STUDY MATERIAL section start

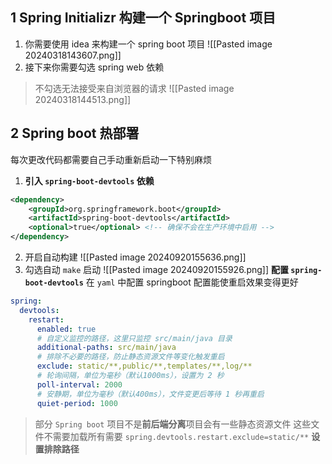 ## 1 Spring Initializr 构建一个 Springboot 项目
1. 你需要使用 idea 来构建一个 spring boot 项目
![[Pasted image 20240318143607.png]] 
2. 接下来你需要勾选 spring web 依赖 
> 不勾选无法接受来自浏览器的请求
![[Pasted image 20240318144513.png]] 

## 2 Spring boot 热部署
每次更改代码都需要自己手动重新启动一下特别麻烦
1. **引入 `spring-boot-devtools` 依赖**
```xml
<dependency>
    <groupId>org.springframework.boot</groupId>
    <artifactId>spring-boot-devtools</artifactId>
    <optional>true</optional> <!-- 确保不会在生产环境中启用 -->
</dependency>

```
2. 开启自动构建
![[Pasted image 20240920155636.png]]
3. 勾选自动 `make` 启动
![[Pasted image 20240920155926.png]]
**配置 `spring-boot-devtools`**
在 `yaml` 中配置 springboot 配置能使重启效果变得更好
```yaml
spring:  
  devtools:  
    restart:  
      enabled: true  
      # 自定义监控的路径，这里只监控 src/main/java 目录  
      additional-paths: src/main/java  
      # 排除不必要的路径，防止静态资源文件等变化触发重启  
      exclude: static/**,public/**,templates/**,log/**
      # 轮询间隔，单位为毫秒（默认1000ms），设置为 2 秒  
      poll-interval: 2000  
      # 安静期，单位为毫秒（默认400ms），文件变更后等待 1 秒再重启  
      quiet-period: 1000
```
> 部分 `Spring boot` 项目不是**前后端分离**项目会有一些静态资源文件
> 这些文件不需要加载所有需要 `spring.devtools.restart.exclude=static/**` **设置排除路径**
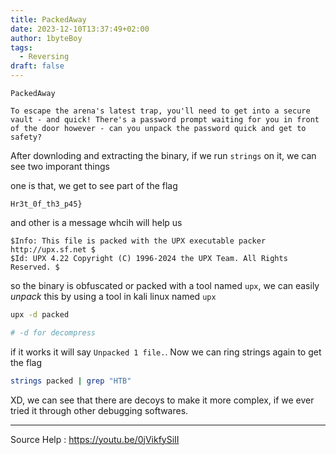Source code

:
 ```yaml
---
title: PackedAway 
date: 2023-12-10T13:37:49+02:00
author: 1byteBoy
tags:
  - Reversing
draft: false
---
```


```
PackedAway

To escape the arena's latest trap, you'll need to get into a secure vault - and quick! There's a password prompt waiting for you in front of the door however - can you unpack the password quick and get to safety?
```

After downloding and extracting the binary, if we run `strings` on it, we can see two imporant things

one is that, we get to see part of the flag

```
Hr3t_0f_th3_p45}
```

and other is a message whcih will help us

```
$Info: This file is packed with the UPX executable packer http://upx.sf.net $
$Id: UPX 4.22 Copyright (C) 1996-2024 the UPX Team. All Rights Reserved. $ 
```

so the binary is obfuscated or packed with a tool named `upx`, we can easily *unpack* this by using a tool in kali linux named `upx`

```bash
upx -d packed

# -d for decompress
```

if it works it will say `Unpacked 1 file.`. Now we can ring strings again to get the flag

```bash
strings packed | grep "HTB"
```

XD, we can see that there are decoys to make it more complex, if we ever tried it through other debugging softwares.

----- 

Source Help : https://youtu.be/0jVikfySiII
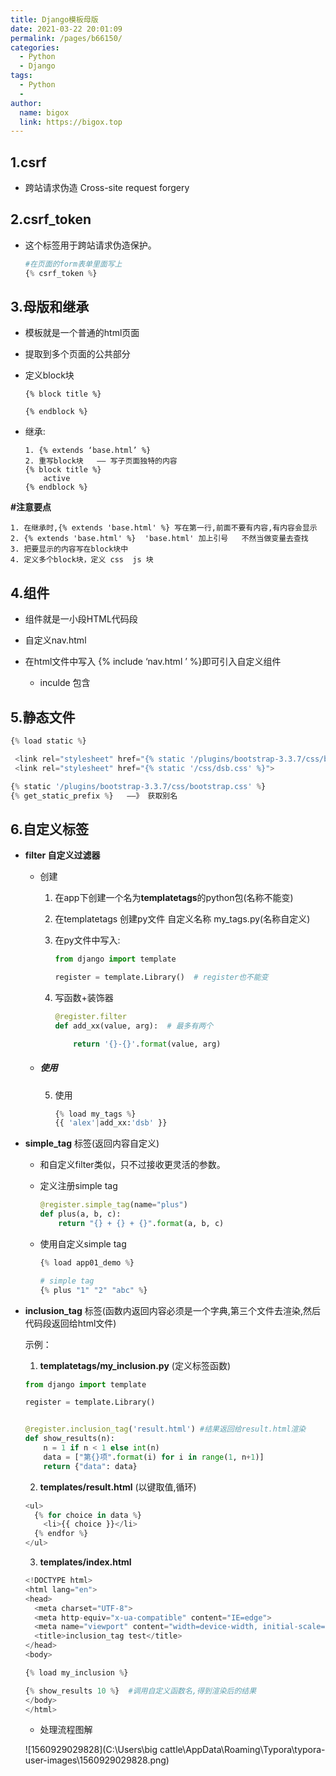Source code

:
 ```yaml
---
title: Django模板母版
date: 2021-03-22 20:01:09
permalink: /pages/b66150/
categories:
  - Python
  - Django
tags:
  - Python
  - 
author: 
  name: bigox
  link: https://bigox.top
---
```

## 1.csrf

- 跨站请求伪造 Cross-site request forgery

## 2.csrf_token

- 这个标签用于跨站请求伪造保护。

  ```python
  #在页面的form表单里面写上
  {% csrf_token %} 
  ```

## 3.母版和继承

- 模板就是一个普通的html页面

- 提取到多个页面的公共部分

- 定义block块

  ```
  {% block title %}
  
  {% endblock %}
  ```

- 继承:

  ```
  1. {% extends ‘base.html’ %}
  2. 重写block块   —— 写子页面独特的内容
  {% block title %}
      active
  {% endblock %}
  ```

**#注意要点**

```
1. 在继承时,{% extends 'base.html' %} 写在第一行,前面不要有内容,有内容会显示
2. {% extends 'base.html' %}  'base.html' 加上引号   不然当做变量去查找
3. 把要显示的内容写在block块中
4. 定义多个block块，定义 css  js 块
```

## 4.组件

- 组件就是一小段HTML代码段 
- 自定义nav.html 

- 在html文件中写入 {% include ‘nav.html ’  %}即可引入自定义组件
  - inculde 包含

## 5.静态文件

```python
{% load static %}

 <link rel="stylesheet" href="{% static '/plugins/bootstrap-3.3.7/css/bootstrap.c ss' %}">
 <link rel="stylesheet" href="{% static '/css/dsb.css' %}">

{% static '/plugins/bootstrap-3.3.7/css/bootstrap.css' %}  
{% get_static_prefix %}   ——》 获取别名
```

## 6.自定义标签

- **filter 自定义过滤器**

  - 创建

    1. 在app下创建一个名为**templatetags**的python包(名称不能变)

    2. 在templatetags 创建py文件 自定义名称 my_tags.py(名称自定义)

    3. 在py文件中写入:

       ```python
       from django import template
       
       register = template.Library()  # register也不能变
       ```

    4. 写函数+装饰器

       ```python
       @register.filter
       def add_xx(value, arg):  # 最多有两个
       
           return '{}-{}'.format(value, arg)
       ```

  - ##### 使用

    5. 使用

       ```python
       {% load my_tags %}
       {{ 'alex'|add_xx:'dsb' }}
       ```

       

- **simple_tag**   标签(返回内容自定义)

  - 和自定义filter类似，只不过接收更灵活的参数。

  - 定义注册simple tag

    ```python
    @register.simple_tag(name="plus")
    def plus(a, b, c):
        return "{} + {} + {}".format(a, b, c)
    ```

  - 使用自定义simple tag

    ```python
    {% load app01_demo %}
    
    # simple tag 	
    {% plus "1" "2" "abc" %}
    ```

- **inclusion_tag**  标签(函数内返回内容必须是一个字典,第三个文件去渲染,然后代码段返回给html文件)

  示例：

  1. **templatetags/my_inclusion.py** (定义标签函数)

  ```python
  from django import template
  
  register = template.Library()
  
  
  @register.inclusion_tag('result.html') #结果返回给result.html渲染
  def show_results(n):
      n = 1 if n < 1 else int(n)
      data = ["第{}项".format(i) for i in range(1, n+1)]
      return {"data": data}
  ```

  2. **templates/result.html** (以键取值,循环)

  ```python
  <ul>
    {% for choice in data %}
      <li>{{ choice }}</li>
    {% endfor %}
  </ul>
  ```

  3. **templates/index.html**

  ```python
  <!DOCTYPE html>
  <html lang="en">
  <head>
    <meta charset="UTF-8">
    <meta http-equiv="x-ua-compatible" content="IE=edge">
    <meta name="viewport" content="width=device-width, initial-scale=1">
    <title>inclusion_tag test</title>
  </head>
  <body>
  
  {% load my_inclusion %}
  
  {% show_results 10 %}  #调用自定义函数名,得到渲染后的结果
  </body>
  </html>
  ```

  - 处理流程图解

  ![1560929029828](C:\Users\big cattle\AppData\Roaming\Typora\typora-user-images\1560929029828.png)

STUDY MATERIAL section end

DIRECTIONS: Give the count of lines in the listing that hold the word "title", and nothing else.

SOLUTION TO THE EXERCISE: 5